(RECORDED DATA Opens)

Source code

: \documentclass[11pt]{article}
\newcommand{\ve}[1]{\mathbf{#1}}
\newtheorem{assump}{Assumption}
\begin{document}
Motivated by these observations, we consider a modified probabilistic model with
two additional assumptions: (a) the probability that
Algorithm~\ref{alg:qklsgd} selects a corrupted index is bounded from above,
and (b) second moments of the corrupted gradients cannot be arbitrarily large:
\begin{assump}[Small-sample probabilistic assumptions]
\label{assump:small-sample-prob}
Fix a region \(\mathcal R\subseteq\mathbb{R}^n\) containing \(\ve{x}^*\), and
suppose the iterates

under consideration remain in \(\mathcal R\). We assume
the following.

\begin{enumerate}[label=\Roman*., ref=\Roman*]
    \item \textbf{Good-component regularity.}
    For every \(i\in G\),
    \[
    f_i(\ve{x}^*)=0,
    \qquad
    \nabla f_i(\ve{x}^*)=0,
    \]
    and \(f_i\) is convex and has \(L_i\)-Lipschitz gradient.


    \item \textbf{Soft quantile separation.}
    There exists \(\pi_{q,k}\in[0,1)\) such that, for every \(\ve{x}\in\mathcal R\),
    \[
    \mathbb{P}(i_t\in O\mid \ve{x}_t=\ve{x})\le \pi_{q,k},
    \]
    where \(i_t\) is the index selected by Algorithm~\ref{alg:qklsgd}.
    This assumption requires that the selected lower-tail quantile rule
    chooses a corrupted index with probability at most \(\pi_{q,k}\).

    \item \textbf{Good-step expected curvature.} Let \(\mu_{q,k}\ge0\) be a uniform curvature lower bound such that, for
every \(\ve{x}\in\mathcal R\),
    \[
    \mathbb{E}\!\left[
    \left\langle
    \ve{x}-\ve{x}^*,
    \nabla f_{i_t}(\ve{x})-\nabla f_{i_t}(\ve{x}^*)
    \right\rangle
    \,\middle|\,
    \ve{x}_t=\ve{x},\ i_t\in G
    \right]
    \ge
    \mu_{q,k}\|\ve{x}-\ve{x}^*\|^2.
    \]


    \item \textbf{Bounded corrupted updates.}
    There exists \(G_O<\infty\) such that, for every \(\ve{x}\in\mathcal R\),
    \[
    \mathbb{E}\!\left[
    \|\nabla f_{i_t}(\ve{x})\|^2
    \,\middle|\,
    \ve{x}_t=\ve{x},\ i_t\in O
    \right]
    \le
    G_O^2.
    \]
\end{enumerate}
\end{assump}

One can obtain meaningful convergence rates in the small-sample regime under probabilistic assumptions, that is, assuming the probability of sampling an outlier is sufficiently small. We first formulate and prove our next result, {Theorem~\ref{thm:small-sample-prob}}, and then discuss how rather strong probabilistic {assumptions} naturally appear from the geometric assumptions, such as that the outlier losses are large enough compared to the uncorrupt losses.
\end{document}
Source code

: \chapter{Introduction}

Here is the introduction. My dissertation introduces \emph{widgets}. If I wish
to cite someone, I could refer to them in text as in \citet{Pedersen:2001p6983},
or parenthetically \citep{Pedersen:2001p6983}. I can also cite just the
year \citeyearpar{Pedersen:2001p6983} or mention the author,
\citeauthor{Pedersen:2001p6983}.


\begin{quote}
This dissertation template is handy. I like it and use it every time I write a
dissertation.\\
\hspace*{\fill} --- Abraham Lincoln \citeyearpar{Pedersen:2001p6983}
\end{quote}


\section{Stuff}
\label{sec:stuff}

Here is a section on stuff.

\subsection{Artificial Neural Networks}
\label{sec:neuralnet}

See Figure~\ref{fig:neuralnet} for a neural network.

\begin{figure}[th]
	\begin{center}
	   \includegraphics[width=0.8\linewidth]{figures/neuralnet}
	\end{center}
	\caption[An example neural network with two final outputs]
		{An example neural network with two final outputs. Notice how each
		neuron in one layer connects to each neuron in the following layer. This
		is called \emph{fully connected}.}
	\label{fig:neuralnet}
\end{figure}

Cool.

(RECORDED DATA Closes)

• _WORK REQUEST_
Would you repeat the records above without any changes?

• _WRITTEN REPLY_
Source code

: \documentclass[11pt]{article}
\newcommand{\ve}[1]{\mathbf{#1}}
\newtheorem{assump}{Assumption}
\begin{document}
Motivated by these observations, we consider a modified probabilistic model with
two additional assumptions: (a) the probability that
Algorithm~\ref{alg:qklsgd} selects a corrupted index is bounded from above,
and (b) second moments of the corrupted gradients cannot be arbitrarily large:
\begin{assump}[Small-sample probabilistic assumptions]
\label{assump:small-sample-prob}
Fix a region \(\mathcal R\subseteq\mathbb{R}^n\) containing \(\ve{x}^*\), and
suppose the iterates

under consideration remain in \(\mathcal R\). We assume
the following.

\begin{enumerate}[label=\Roman*., ref=\Roman*]
    \item \textbf{Good-component regularity.}
    For every \(i\in G\),
    \[
    f_i(\ve{x}^*)=0,
    \qquad
    \nabla f_i(\ve{x}^*)=0,
    \]
    and \(f_i\) is convex and has \(L_i\)-Lipschitz gradient.


    \item \textbf{Soft quantile separation.}
    There exists \(\pi_{q,k}\in[0,1)\) such that, for every \(\ve{x}\in\mathcal R\),
    \[
    \mathbb{P}(i_t\in O\mid \ve{x}_t=\ve{x})\le \pi_{q,k},
    \]
    where \(i_t\) is the index selected by Algorithm~\ref{alg:qklsgd}.
    This assumption requires that the selected lower-tail quantile rule
    chooses a corrupted index with probability at most \(\pi_{q,k}\).

    \item \textbf{Good-step expected curvature.} Let \(\mu_{q,k}\ge0\) be a uniform curvature lower bound such that, for
every \(\ve{x}\in\mathcal R\),
    \[
    \mathbb{E}\!\left[
    \left\langle
    \ve{x}-\ve{x}^*,
    \nabla f_{i_t}(\ve{x})-\nabla f_{i_t}(\ve{x}^*)
    \right\rangle
    \,\middle|\,
    \ve{x}_t=\ve{x},\ i_t\in G
    \right]
    \ge
    \mu_{q,k}\|\ve{x}-\ve{x}^*\|^2.
    \]


    \item \textbf{Bounded corrupted updates.}
    There exists \(G_O<\infty\) such that, for every \(\ve{x}\in\mathcal R\),
    \[
    \mathbb{E}\!\left[
    \|\nabla f_{i_t}(\ve{x})\|^2
    \,\middle|\,
    \ve{x}_t=\ve{x},\ i_t\in O
    \right]
    \le
    G_O^2.
    \]
\end{enumerate}
\end{assump}

One can obtain meaningful convergence rates in the small-sample regime under probabilistic assumptions, that is, assuming the probability of sampling an outlier is sufficiently small. We first formulate and prove our next result, {Theorem~\ref{thm:small-sample-prob}}, and then discuss how rather strong probabilistic {assumptions} naturally appear from the geometric assumptions, such as that the outlier losses are large enough compared to the uncorrupt losses.
\end{document}
Source code

: \chapter{Introduction}

Here is the introduction. My dissertation introduces \emph{widgets}. If I wish
to cite someone, I could refer to them in text as in \citet{Pedersen:2001p6983},
or parenthetically \citep{Pedersen:2001p6983}. I can also cite just the
year \citeyearpar{Pedersen:2001p6983} or mention the author,
\citeauthor{Pedersen:2001p6983}.


\begin{quote}
This dissertation template is handy. I like it and use it every time I write a
dissertation.\\
\hspace*{\fill} --- Abraham Lincoln \citeyearpar{Pedersen:2001p6983}
\end{quote}


\section{Stuff}
\label{sec:stuff}

Here is a section on stuff.

\subsection{Artificial Neural Networks}
\label{sec:neuralnet}

See Figure~\ref{fig:neuralnet} for a neural network.

\begin{figure}[th]
	\begin{center}
	   \includegraphics[width=0.8\linewidth]{figures/neuralnet}
	\end{center}
	\caption[An example neural network with two final outputs]
		{An example neural network with two final outputs. Notice how each
		neuron in one layer connects to each neuron in the following layer. This
		is called \emph{fully connected}.}
	\label{fig:neuralnet}
\end{figure}

Cool.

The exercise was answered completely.